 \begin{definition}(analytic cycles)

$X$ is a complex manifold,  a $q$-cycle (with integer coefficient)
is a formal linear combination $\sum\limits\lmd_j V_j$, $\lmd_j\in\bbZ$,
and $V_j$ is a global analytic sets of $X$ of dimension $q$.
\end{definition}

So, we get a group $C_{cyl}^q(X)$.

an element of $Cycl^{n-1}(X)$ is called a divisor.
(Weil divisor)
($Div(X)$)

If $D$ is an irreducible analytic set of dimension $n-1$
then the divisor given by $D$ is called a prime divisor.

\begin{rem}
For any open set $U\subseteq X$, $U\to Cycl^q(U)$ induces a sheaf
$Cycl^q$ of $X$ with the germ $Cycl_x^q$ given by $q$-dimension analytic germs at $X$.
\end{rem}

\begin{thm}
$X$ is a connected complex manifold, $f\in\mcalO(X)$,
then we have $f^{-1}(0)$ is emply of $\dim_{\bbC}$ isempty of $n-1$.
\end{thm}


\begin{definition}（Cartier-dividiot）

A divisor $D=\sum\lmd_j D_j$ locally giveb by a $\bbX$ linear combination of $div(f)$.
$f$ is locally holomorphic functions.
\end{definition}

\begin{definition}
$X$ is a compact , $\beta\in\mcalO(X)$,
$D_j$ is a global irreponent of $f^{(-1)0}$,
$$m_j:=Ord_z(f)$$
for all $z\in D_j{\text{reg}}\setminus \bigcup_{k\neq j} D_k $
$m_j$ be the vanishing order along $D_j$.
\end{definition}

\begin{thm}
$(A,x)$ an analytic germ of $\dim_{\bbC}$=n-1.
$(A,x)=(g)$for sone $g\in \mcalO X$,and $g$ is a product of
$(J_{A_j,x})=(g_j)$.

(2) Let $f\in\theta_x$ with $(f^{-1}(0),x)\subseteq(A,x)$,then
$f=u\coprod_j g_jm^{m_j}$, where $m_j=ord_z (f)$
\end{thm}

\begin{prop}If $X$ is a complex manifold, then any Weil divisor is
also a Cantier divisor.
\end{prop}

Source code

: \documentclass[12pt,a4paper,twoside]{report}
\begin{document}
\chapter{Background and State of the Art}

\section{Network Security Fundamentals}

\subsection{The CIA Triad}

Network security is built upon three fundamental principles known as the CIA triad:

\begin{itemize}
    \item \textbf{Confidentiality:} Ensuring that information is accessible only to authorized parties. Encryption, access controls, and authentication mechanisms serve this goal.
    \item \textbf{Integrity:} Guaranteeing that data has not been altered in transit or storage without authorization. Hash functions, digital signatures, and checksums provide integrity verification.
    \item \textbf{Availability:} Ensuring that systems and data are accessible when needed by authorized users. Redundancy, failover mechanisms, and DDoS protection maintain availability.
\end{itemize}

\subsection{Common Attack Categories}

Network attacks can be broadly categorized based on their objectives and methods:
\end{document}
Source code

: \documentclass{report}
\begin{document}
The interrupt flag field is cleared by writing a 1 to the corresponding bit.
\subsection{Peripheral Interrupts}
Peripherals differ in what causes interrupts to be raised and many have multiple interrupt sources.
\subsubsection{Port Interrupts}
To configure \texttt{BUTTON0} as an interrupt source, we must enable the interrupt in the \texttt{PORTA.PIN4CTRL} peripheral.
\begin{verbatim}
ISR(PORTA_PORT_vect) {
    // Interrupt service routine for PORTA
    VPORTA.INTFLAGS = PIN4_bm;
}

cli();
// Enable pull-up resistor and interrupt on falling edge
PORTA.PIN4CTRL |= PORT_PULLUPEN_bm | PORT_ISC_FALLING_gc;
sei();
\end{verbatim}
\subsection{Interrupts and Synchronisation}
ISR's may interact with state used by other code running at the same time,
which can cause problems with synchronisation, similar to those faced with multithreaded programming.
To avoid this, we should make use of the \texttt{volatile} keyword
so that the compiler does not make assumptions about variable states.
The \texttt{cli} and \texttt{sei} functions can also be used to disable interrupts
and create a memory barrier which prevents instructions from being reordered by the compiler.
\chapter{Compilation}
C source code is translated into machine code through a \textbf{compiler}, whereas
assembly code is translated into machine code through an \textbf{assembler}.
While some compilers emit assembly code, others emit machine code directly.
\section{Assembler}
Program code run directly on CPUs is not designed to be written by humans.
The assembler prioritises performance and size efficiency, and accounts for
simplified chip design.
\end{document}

____________________

_Assigned task_. Lines of the listing above that include the string "into" should each be copied.

_Solution below_.
C source code is translated into machine code through a \textbf{compiler}, whereas
assembly code is translated into machine code through an \textbf{assembler}.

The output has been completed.